Student: Jared Sullivan, Class of 2020, Concentration- Biomedical Engineering (A.B.)
Faculty: Yael Arbel, CCC-SLP, Ph.D., Associate Professor, Department of Communication Sciences and Disorders; Co-Director of the Cognitive Neuroscience Group, MGH Institute of Health Professions
Project Title: Signal analysis of Event Related Potentials (ERPs) in the study of typical and atypical feedback-based learning in children
Working in Dr. Yael Arbel’s lab as part of the Cognitive Neuroscience Group at the MGH Institute of Health Professions has been a very rewarding experience. As a Biomedical Engineering concentrator with a specific interest in neuroscience, I enjoyed learning about research applications of topics introduced in class, especially how Event Related Potentials (ERPs), which are extracted from the EEG, can be implemented to study differences in cognitive processes among individuals with typical and atypical learning abilities. Specifically, the research team that I worked on this summer aims to elucidate the extent to which children with Developmental Language Disorder (DLD) have an impaired ability to learn from feedback, by eliciting and measuring an Event Related Potential associated with feedback processing (i.e., the Feedback Related Negativity, or FRN which is elicited roughly 200-300 ms after a feedback stimulus is presented).
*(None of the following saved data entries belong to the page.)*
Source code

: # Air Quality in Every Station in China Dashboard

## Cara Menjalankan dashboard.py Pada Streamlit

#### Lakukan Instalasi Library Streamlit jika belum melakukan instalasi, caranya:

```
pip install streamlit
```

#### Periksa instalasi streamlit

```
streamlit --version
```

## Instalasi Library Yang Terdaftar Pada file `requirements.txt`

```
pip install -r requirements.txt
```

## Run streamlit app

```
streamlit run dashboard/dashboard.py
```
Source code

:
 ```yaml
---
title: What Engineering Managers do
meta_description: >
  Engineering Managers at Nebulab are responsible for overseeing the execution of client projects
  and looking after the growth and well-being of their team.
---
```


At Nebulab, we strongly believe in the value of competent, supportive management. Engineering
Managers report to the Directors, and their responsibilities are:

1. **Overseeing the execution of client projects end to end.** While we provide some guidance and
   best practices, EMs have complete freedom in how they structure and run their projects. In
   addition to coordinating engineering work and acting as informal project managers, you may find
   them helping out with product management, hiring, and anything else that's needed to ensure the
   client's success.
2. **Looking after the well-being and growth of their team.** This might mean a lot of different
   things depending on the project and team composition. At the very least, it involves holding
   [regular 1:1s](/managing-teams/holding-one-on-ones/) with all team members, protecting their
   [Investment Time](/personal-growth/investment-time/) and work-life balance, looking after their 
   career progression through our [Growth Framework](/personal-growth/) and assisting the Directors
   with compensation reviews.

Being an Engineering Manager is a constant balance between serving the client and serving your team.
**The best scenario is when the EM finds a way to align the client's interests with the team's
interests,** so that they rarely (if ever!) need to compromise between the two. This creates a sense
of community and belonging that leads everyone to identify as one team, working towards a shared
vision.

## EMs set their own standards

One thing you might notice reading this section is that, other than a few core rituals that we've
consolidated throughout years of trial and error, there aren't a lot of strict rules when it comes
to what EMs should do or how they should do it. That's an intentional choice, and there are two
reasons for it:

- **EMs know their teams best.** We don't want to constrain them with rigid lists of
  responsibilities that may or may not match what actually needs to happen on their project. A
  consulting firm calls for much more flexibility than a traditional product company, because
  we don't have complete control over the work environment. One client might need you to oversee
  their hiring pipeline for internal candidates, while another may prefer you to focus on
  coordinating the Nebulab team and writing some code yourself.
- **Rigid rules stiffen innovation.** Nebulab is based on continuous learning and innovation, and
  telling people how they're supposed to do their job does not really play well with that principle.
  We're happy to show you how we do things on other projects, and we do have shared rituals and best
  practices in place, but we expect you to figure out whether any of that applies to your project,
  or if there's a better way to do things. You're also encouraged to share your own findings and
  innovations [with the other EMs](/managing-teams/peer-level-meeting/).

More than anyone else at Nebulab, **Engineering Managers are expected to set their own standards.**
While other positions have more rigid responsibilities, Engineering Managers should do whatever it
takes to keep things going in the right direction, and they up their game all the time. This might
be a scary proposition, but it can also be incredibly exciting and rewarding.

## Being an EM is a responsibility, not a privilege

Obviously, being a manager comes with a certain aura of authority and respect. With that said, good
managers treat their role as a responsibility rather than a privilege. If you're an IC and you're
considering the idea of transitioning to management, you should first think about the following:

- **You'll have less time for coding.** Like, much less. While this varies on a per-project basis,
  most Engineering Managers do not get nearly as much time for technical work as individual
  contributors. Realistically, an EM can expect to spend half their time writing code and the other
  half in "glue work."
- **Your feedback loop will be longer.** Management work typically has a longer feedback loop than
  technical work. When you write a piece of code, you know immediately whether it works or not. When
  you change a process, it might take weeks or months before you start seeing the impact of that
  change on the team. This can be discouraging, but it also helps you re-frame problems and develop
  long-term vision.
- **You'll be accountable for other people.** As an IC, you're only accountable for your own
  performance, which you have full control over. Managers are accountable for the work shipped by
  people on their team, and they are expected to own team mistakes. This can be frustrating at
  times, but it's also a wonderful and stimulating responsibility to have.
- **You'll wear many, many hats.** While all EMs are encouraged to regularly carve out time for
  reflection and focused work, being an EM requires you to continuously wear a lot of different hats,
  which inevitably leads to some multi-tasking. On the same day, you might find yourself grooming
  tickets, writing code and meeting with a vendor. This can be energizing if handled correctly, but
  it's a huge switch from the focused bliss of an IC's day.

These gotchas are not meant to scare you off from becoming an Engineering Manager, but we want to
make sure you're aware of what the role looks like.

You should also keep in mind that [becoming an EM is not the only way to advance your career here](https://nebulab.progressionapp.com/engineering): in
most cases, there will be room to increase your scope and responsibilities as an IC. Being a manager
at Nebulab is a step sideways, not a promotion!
This study tests both a group of children with DLD and a control group of typically developing children with a declarative learning task that incorporates feedback-based learning, and therefore will elicit the FRN component of the EEG signal. As part of this team, I worked to better capture the EEG signal of interest while eliminating background noise such as eye blinks or motion-related artifacts. We were able to use EEGLAB, a MATLAB based program, to optimize a data cleaning protocol that saved as much quality signal as possible, while eliminating unwanted noise. Along the way, I learned about statistical separation techniques like Independent Components Analysis (ICA) and Principal Components Analysis (PCA), as well as how to identify various noise artifacts based on component property plots. One significant side project that I worked on this summer was creating a MATLAB script to analyze, both visually and statistically, the results of a Serial Reaction Time (SRT) task that again was concerned with capturing cognitive differences between DLD and typically developing children, but this time by testing implicit sequence learning.
I hope to apply my research experience and knowledge gained from Dr. Yael Arbel’s lab to future neuroscience classes, as well as potentially to a medical career. The clinical nature of this research and its applications to the treatment and teaching of children with language disorders was very appealing to me. Thinking about some of the neuroscience topics taught in class from a research perspective with possible clinical benefits was certainly an experience that increased my interest in neuroscience. I am very grateful for Dr. Arbel and everyone in her lab for this opportunity, and I look forward to approaching my future studies and eventually my career options with this new understanding of the close relationship between scientific research and medicine.